While I will be glued to the TV set next Wednesday awaiting the weather prognostications of that most famous of all woodchucks, Punxsutawney Phil, my own herd of marmots will have to dig through an additional two feet of snow before they can see the light of day. Chubby Chuck and his kin hang out around the compost pile during the growing season, eating the discarded remnants of such exotic delights as watermelon, bananas, and mangoes, in addition to the usual fare.

They're a tough lot, though. Years ago, Chubby's predecessor grew so ancient that he had cataracts in both eyes but continued to hobble to the apple tree every day, fill his tummy, and carry one or two small apples back to his burrow. Although I was certain he wouldn't make it through the winter, there he was the next spring, ensconced in an above-ground hollow he dug out beneath the propane tank.

Last summer, one unfortunate soul had a run-in with either a car or the neighbor's fox terrier that resulted in a broken leg, but he managed. He left the shelter of the berm only long enough to eat some bugs and weeds in the lawn. Over time, his gait improved and he fattened up enough to survive the winter.

Woodchucks can be pretty ornery and are vicious if cornered (although they'd rather run away) so scan the horizon before letting your dog outside.

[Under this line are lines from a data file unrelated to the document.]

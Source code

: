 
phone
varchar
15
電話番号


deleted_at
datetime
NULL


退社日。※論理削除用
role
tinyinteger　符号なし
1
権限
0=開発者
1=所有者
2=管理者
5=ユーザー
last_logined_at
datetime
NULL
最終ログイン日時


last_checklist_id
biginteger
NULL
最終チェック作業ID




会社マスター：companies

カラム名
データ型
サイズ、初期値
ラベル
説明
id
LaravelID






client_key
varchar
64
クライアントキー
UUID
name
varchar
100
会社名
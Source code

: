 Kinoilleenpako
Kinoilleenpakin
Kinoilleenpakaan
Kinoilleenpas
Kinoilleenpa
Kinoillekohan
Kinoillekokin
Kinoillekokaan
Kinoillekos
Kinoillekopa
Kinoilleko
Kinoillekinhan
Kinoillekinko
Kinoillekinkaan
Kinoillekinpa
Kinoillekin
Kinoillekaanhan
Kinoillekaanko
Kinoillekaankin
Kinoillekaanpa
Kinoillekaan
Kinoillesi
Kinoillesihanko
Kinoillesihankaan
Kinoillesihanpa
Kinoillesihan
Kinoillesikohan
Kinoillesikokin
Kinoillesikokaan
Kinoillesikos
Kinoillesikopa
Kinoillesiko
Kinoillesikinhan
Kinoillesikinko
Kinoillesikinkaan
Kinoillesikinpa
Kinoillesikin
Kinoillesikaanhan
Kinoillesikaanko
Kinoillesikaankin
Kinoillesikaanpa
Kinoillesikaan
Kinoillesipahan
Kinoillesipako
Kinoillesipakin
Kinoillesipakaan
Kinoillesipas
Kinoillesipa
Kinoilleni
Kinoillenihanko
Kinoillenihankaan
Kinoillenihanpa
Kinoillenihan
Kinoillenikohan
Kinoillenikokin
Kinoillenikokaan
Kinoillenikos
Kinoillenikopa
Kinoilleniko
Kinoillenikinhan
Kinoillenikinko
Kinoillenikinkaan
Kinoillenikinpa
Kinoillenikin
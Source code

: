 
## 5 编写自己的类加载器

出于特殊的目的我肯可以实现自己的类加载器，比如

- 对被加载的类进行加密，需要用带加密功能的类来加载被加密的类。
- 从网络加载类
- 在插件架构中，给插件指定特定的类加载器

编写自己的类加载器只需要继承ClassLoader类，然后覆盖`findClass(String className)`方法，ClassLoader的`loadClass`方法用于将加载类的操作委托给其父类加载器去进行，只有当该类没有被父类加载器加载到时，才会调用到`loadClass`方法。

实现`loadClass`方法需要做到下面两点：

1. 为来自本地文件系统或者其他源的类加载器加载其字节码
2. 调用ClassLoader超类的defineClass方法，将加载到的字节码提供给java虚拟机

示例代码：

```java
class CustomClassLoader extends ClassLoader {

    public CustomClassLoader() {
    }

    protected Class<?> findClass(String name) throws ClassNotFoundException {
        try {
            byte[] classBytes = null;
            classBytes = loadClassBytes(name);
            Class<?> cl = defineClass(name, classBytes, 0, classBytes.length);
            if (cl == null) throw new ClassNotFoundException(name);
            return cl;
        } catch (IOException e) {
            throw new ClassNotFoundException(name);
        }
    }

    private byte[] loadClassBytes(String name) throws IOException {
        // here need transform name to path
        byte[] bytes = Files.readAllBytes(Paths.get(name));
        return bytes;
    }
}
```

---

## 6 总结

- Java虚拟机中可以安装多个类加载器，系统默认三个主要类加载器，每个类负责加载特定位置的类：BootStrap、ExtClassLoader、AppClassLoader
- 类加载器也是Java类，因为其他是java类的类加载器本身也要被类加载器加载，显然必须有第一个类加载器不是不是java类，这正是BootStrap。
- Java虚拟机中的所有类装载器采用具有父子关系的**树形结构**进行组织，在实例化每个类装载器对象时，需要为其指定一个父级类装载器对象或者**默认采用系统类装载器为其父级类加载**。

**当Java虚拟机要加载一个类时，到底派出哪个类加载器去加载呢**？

Most of my gardening friends are horrified that I provide a safe harbor for an animal that they consider an absolute villain. Ground hogs are interesting animals to watch and, at least at our house, prefer whatever else is growing in the lawn to my flowers. They will also eat grubs, grasshoppers, insects, snails, clover, dandelions, some nuts, berries, twigs and, of course, garden vegetables. The solution is to install a good fence, partly under ground, or to plant "enough." We've maintained this equilibrium for over 30 years now, without the need to hunt or use other methods of control.

Phil and our regional ground hog, Stonewall Jackson, will get all the media attention on February 2nd , but my personal troop will leave footprints in the snow to announce the arrival of spring.